Unfortunately, I was unable to use the LADSPA ALSA plugin together with PulseAudio under Ubuntu Lucid. That’s why I am asking you for help: I am unable to get even simple LADSPA filters to work with ALSA under Ubuntu Lucid. I tried to follow the ALSA wiki, and created a delay LADSPA filter in ~/.asoundrc:
controls [ 0.8 0.3 ]
However, whenever I use
aplay -D pladspa /usr/share/sounds/alsa/Front_Center.wav
ALSA lib pcm.c:2211:(snd_pcm_open_noupdate) Unknown PCM ladspa
aplay: main:608: audio open error: File exists
while for nonexistant PCMs, I get
ALSA lib pcm.c:2211:(snd_pcm_open_noupdate) Unknown PCM randomtest
aplay: main:608: audio open error: No such file or directory
Maybe somebody involved into PulseAudio and / or Ubuntu Lucid could tell me what’s going on? A related Ubuntu bug report doesn’t give any details. I am happily awaiting your ideas!
The PulseAudio Equalizer that allows direct integration of PulseAudio and LADSPA creates playback glitches on my machine.
Thanks for all your comments. Despire the fact that broadcasters now filter out some of the Vuvuzela noise (IMO they their filters are not strong enough), the following conclusions remain:
a) The most convincing filter prototype for notch filtering is used by sox, as pointed out by Yusuf. It is a simple biquadratic filter based on Robert Bristow-Johnson’s great Audio Cookbook, and yields great results! However, sox is a stand-alone application and does not seem to be integrated in any real-time processing library chain. However, you can use it in a loop-through fashion (mic input -> sox -> speaker output) as described in Yusuf’s blog. It also seems to include pulseaudio read/write routines, but I am not sure whether it can be used as a pulseaudio module – that does not seem to be the case.

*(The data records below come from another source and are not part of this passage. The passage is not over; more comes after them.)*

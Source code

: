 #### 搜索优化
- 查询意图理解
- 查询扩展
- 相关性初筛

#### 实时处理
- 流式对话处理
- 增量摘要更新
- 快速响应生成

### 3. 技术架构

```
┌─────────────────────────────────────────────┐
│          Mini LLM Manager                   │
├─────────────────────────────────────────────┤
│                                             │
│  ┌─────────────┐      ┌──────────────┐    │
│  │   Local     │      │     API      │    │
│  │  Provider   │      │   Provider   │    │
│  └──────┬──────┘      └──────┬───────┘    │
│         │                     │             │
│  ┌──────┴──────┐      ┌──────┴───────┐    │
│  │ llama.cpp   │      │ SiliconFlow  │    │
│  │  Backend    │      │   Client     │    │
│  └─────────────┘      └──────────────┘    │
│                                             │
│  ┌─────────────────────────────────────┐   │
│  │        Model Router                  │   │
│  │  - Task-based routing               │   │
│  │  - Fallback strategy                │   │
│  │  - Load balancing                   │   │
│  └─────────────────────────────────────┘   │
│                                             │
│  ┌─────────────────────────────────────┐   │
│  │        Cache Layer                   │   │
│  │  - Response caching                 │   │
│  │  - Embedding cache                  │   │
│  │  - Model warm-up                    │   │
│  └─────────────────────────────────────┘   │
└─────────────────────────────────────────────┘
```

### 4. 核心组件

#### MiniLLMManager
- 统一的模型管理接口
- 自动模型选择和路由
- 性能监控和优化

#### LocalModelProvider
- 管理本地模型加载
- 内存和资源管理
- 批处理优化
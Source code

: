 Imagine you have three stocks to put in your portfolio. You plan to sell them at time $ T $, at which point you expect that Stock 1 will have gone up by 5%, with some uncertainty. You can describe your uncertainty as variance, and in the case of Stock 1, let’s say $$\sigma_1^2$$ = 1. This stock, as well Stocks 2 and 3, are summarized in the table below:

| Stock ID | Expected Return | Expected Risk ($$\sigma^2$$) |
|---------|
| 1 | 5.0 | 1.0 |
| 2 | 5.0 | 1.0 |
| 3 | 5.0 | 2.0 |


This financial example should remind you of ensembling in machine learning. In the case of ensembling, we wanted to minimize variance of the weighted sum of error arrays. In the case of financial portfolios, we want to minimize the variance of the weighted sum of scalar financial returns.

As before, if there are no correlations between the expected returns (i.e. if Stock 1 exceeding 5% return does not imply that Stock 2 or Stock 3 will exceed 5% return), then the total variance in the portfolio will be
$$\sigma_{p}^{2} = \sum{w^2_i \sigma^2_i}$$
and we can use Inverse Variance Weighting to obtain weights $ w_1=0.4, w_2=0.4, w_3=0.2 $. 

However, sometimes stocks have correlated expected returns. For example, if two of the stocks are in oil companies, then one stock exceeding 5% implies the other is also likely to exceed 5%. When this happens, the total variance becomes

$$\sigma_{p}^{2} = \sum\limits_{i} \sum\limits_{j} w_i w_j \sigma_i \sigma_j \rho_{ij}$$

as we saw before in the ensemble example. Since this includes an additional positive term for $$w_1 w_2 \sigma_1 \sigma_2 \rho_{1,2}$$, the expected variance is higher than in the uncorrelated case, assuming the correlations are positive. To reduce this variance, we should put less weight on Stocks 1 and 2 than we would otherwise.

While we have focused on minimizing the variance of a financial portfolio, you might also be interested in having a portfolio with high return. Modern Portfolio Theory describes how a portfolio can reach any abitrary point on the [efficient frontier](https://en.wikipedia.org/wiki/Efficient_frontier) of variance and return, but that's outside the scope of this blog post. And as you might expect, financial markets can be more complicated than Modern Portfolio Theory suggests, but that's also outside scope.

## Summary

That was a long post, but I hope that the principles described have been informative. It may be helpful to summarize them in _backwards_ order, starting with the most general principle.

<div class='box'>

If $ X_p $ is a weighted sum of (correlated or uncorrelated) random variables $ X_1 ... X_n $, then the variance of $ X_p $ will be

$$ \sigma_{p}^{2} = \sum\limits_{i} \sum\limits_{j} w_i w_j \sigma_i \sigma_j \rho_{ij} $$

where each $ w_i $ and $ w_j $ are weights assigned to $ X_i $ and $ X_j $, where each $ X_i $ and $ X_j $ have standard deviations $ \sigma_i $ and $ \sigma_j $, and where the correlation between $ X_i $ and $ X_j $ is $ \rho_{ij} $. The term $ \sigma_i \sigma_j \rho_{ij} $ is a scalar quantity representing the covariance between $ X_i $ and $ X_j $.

b) The narrow band-reject filter prototypes used by LADSPA (“Mag’s Notch Filter”: “notch_iir” from notch_iir_1894.so, “VCF Notch Filter”, “vcf_notch” from vcf.so) are worse, at least I could not trim them to yield comparable results. Many links can be found in the comments to solutions involving LADSPA filters, the PulseAudio equalizer or some other solutions that yield very suboptimum results. However, they work in real-time.

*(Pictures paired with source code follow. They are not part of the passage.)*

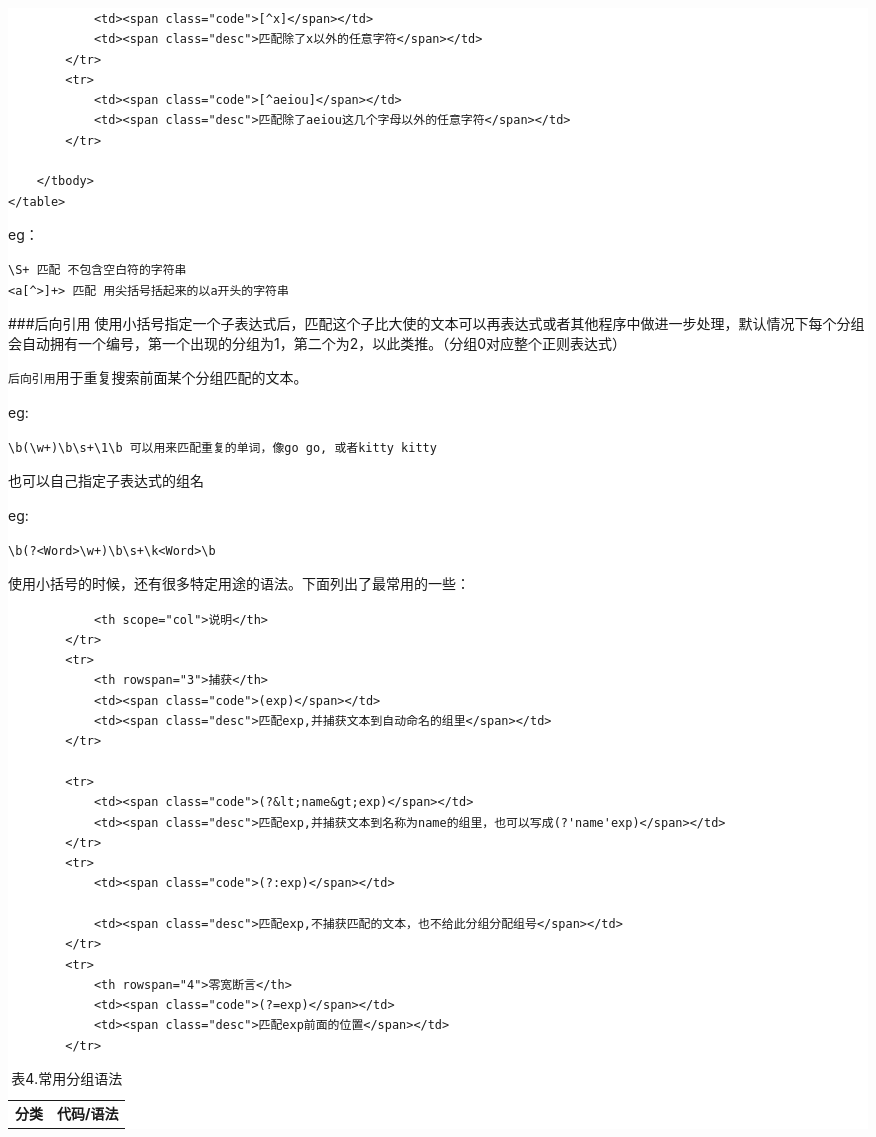                 <td><span class="code">[^x]</span></td>
                <td><span class="desc">匹配除了x以外的任意字符</span></td>
            </tr>
            <tr>
                <td><span class="code">[^aeiou]</span></td>
                <td><span class="desc">匹配除了aeiou这几个字母以外的任意字符</span></td>
            </tr>

        </tbody>
    </table>
	
	
eg：

	\S+ 匹配 不包含空白符的字符串
	<a[^>]+> 匹配 用尖括号括起来的以a开头的字符串
	
###后向引用
使用小括号指定一个子表达式后，匹配这个子比大使的文本可以再表达式或者其他程序中做进一步处理，默认情况下每个分组会自动拥有一个编号，第一个出现的分组为1，第二个为2，以此类推。（分组0对应整个正则表达式）

`后向引用`用于重复搜索前面某个分组匹配的文本。

eg:

	\b(\w+)\b\s+\1\b 可以用来匹配重复的单词，像go go, 或者kitty kitty
	
也可以自己指定子表达式的组名

eg:

	\b(?<Word>\w+)\b\s+\k<Word>\b
	
使用小括号的时候，还有很多特定用途的语法。下面列出了最常用的一些：

<table cellspacing="0">
        <caption>表4.常用分组语法</caption>
        <tbody>
            <tr>
                <th scope="col">分类</th>
                <th scope="col">代码/语法</th>

                <th scope="col">说明</th>
            </tr>
            <tr>
                <th rowspan="3">捕获</th>
                <td><span class="code">(exp)</span></td>
                <td><span class="desc">匹配exp,并捕获文本到自动命名的组里</span></td>
            </tr>

            <tr>
                <td><span class="code">(?&lt;name&gt;exp)</span></td>
                <td><span class="desc">匹配exp,并捕获文本到名称为name的组里，也可以写成(?'name'exp)</span></td>
            </tr>
            <tr>
                <td><span class="code">(?:exp)</span></td>

                <td><span class="desc">匹配exp,不捕获匹配的文本，也不给此分组分配组号</span></td>
            </tr>
            <tr>
                <th rowspan="4">零宽断言</th>
                <td><span class="code">(?=exp)</span></td>
                <td><span class="desc">匹配exp前面的位置</span></td>
            </tr>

c) It is very unfortunate that to my knowledge there is no way to specify arbitrary IIR filter prototypes for audio filtering on Linux, neither with LADSPA nor with Jack, PulseAudio or anything else.
d) We really lack a port of sox’s filters to LADSPA, PulseAudio, or some way to directly invoke sox’ great routines from the audio chain.
e) If you need LADSPA on Ubuntu 10.04, you have to use the Jack audio server, qjackctl for controlling it and jack-rack for inserting the filters (related links in the comments). Also, the audacity audio file editor allows to apply LADSPA filters. There does not seem to be any way to use them directly with ALSA (i.e. using asoundrc), as pointed out in the comments. However, you can use them as PulseAudio module, as the PulseAudio Equalizer does.
I now came up with an ugly solution that happens to work in my scenario: Route the unfiltered sound to a second computer which runs sox, and processes the sound as described by Yusuf under a). This only works if you have a high-quality sound card on your second computer, and I happen to own an old SB Live! 1024.
Further comments on Linux audio are appreciated!